"Para ser un tipo con un coeficiente intelectual de cuatro dígitos, debo haber errado en algo", piensa Eddie Morra desde la cornisa de un rascacielos, al borde del suicidio. Desaliñado, con el pelo desprolijo y lejos del traje de la escena anterior es la siguiente imagen que ofrece, en la cresta de un bloqueo de escritor que lo ha vuelto un ser completamente improductivo. Su voz en off da a entender a las claras que él será quien tome la responsabilidad de la historia, con lo cual, más allá de que Robert De Niro esté presente en una de sus mejores películas de un tiempo a esta parte, es entera responsabilidad de Bradley Cooper llevarla adelante.
En los últimos años este actor norteamericano ha logrado dar el salto que implica pasar de secundario a estrella y, si bien ha encabezado proyectos, este es el primero que lo encuentra como absoluto protagonista. Ha formado parte de grandes ensambles románticos, de un equipo de acción (The A-Team) y en dos oportunidades de uno de los mejores tríos cómicos de la década (<b>The Hangover), pero esta es su primera oportunidad de cargar con todo el peso de la producción en sus hombros.

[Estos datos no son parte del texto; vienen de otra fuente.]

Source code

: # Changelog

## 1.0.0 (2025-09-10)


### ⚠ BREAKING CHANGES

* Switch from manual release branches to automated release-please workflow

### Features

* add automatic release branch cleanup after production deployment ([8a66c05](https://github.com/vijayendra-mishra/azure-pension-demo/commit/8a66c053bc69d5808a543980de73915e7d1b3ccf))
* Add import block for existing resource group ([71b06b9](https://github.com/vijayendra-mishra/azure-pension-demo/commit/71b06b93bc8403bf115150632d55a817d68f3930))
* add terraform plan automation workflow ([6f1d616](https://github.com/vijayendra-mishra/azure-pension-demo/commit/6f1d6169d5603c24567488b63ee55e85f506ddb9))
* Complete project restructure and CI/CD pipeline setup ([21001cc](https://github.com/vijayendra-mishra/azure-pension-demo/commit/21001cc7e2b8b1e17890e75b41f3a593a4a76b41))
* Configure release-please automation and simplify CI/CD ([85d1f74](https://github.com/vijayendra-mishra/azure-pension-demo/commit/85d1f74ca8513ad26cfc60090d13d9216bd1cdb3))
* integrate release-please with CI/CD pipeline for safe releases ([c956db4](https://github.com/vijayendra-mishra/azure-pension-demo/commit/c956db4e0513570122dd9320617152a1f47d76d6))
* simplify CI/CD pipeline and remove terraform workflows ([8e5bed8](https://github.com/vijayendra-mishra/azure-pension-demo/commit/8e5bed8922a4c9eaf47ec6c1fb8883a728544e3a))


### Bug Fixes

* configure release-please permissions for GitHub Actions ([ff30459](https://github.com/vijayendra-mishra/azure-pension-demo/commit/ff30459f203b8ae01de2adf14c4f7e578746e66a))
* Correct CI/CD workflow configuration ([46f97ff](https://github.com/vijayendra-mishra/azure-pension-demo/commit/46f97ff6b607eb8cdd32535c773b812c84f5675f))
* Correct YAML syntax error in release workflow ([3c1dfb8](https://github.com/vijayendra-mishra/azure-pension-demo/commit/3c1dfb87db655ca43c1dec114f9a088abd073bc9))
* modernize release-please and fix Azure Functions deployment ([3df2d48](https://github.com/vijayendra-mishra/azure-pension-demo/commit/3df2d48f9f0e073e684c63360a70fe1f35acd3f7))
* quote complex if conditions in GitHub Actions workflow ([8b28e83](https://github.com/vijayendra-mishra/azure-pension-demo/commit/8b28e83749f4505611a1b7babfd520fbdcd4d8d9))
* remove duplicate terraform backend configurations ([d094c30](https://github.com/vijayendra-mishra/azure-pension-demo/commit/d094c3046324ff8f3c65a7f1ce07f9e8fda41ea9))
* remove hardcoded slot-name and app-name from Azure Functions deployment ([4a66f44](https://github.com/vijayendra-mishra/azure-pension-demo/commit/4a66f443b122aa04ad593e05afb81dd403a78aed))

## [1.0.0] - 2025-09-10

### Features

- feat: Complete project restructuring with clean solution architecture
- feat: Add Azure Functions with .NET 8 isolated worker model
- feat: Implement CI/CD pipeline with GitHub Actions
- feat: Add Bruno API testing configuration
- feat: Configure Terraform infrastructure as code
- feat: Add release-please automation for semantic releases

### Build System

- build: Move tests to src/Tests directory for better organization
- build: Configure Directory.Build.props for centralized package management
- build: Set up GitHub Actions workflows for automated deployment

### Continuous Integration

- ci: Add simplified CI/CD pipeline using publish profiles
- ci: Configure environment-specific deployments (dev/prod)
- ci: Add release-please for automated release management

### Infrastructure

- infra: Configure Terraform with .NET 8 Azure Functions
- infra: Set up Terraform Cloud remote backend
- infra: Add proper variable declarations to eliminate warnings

Lo hace en un film que recuerda a John Doe, aquella serie del 2002 con Dominic Purcell cancelada luego del espectacular episodio final de la primera temporada. Si allí el personaje que parecía saber todo menos su nombre utilizaba sus dotes para ayudar a resolver crímenes, aquí Eddie Morra tiene un objetivo más humano: poder y dinero. Es que, partiendo de la base ficticia de una droga que permite utilizar el cerebro al 100%, la película envuelve a sus involucrados en una trama con los pies sobre la tierra. Y esto lleva a que sea mayor la carga sobre su protagonista, dado que no hay una contraparte definida, sino varias. Es la sencillez del razonamiento lo que conduce a que el film abra múltiples variantes fáciles de controlar, al girar todas en torno a la codicia. Todo aquel que toque la fuente de la sabiduría va a quererla, de forma tal que cualquiera es un potencial enemigo.
El guión de Leslie Dixon (The Thomas Crown Affair, Pay it forward), adaptación de The Dark Fields de Alan Glynn, es ágil y entretenido, cambiando rápidamente a la versión loser de su personaje central por uno cargado de confianza y carisma, con un brillo propio que se refleja en cámara. Su mayor inconveniente es que, de a ratos, deschava sus cartas permitiendo que el público tome conocimiento de sus intenciones, anticipándose a un sujeto que usa el máximo de sus capacidades cerebrales. Más allá de esto el director Neil Burger, al igual que en El Ilusionista, juega bien una mano ganadora y, aunque algo se pueda percibir, se guarda algún as bajo la manga hasta el final.